During her childhood in Pakistan, her father instilled in Aleeza Ajmal ’18 a dream of pursuing higher education in the U.S.
“Both of my parents work very hard to make sure that my two brothers and I live a life that they could have never imagined, by escaping societal boundaries and restrictions,” says Ajmal, a native of Islamabad and chemical engineering major.
Many Pakistani parents as not as liberal minded, she says, and don’t want their daughters to study abroad.
“Females are discouraged from pursuing engineering in general,” she adds, “because their parents think that’s a male-dominated field and that their daughters are better off not pursuing a field that requires a lot of time and effort that they can’t handle. If I go back to my own school, I want to share how studying chemical engineering is a great experience. Girls should consider studying engineering because it opens up a whole new world.”
Ajmal planned to major in economics until she took Introduction to Engineering: The Science of Small Things with James Ferri, professor of chemical engineering, in her first year. She was captivated by discussions in which students had to take positions on how to solve a problem.
“It made me really understand the process,” says Ajmal. “You have to explain what you think and defend your answer.”
In class, the 16 students designed and created a microfluidic chip, which is used to process, move, mix or separate liquids at the micro level. Smaller groups of three students each produced podcasts on different topics in chemical engineering and nanotechnology.
“The homework and exams didn’t feel like a burden, but were like an exciting game that I wanted to solve and learn,” says Ajmal.
It was exactly the kind of experience she was looking for in a liberal arts education.
“I’ve really benefited from the small classes, the discussions, the ability to do research with actual professors,” she says. “At a large university, all you have is contact with TA’s [teaching assistants]. At Lafayette, you can ask professors questions during class and stay after class if you have more questions.”
Ajmal first considered applying to Lafayette when she was thumbing through her high school yearbook and read a profile of a classmate who had received significant financial aid. She applied and received a scholarship endowed by William R. Dodds Jr. ’74.
“This scholarship has meant a lot,” she says. “I couldn’t afford to study at a prestigious college without it.”
It’s given her exceptional opportunities like participating in Technology Clinic, a two-semester course in which a student team tackles a real-world problem for a client using a variety of disciplinary perspectives. Ajmal joined students majoring in economics, biology, French, international affairs, and government & law to find ways to engage the Lafayette community with the Maker movement, which encourages people to design and create physical objects. Along the way, she created a handmade cheese press.

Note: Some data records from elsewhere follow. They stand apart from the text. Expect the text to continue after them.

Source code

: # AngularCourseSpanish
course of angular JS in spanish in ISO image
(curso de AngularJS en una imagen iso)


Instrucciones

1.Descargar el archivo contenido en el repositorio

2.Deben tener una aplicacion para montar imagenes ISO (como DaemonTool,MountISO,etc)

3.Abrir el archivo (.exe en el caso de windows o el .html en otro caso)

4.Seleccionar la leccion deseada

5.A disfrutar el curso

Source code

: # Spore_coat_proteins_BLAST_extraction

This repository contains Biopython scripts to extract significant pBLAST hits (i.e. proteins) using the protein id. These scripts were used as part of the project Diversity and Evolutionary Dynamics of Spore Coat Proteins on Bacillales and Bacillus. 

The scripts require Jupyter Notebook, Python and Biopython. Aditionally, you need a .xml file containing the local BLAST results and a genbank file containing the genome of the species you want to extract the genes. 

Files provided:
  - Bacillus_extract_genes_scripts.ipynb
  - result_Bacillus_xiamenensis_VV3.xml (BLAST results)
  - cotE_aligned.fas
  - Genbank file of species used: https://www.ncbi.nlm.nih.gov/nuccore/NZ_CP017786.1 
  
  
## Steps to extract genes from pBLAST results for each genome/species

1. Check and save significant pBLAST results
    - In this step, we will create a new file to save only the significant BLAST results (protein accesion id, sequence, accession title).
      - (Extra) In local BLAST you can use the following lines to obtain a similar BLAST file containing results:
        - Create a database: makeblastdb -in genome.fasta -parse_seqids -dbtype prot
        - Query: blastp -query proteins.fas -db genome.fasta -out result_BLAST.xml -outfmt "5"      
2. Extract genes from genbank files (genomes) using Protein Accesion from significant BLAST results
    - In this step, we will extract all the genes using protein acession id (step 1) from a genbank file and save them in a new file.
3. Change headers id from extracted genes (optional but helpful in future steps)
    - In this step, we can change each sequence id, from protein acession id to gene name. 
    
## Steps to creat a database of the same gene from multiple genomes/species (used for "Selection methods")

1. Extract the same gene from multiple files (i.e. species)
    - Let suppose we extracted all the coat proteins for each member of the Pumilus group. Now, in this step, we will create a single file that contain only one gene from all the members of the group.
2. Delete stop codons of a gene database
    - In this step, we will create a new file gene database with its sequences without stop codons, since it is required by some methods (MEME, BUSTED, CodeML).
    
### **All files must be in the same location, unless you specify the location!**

This past summer Ajmal conducted laboratory research with Polly Piergiovanni, professor of chemical engineering. They studied the adsorption by wool of a red dye created by the cochineal insect using different “mordants,” metal ions that help the dye stick to the wool. She will present her work at the American Institute of Chemical Engineers Annual Meeting in San Francisco in November. She plans to join another lab next summer and eventually to pursue a graduate degree in engineering.
For now, she is enthusiastic about encouraging others, particularly women and minorities, to pursue science and engineering. As president of the student group Minority Scientists and Engineers, Ajmal says women and minorities should not be intimidated when confronting difficult material.
“You have to keep on pursuing that field and not lose confidence,” she says. “Other students may be better prepared and have a better background, but do not compare yourself to them. Keep on pushing.”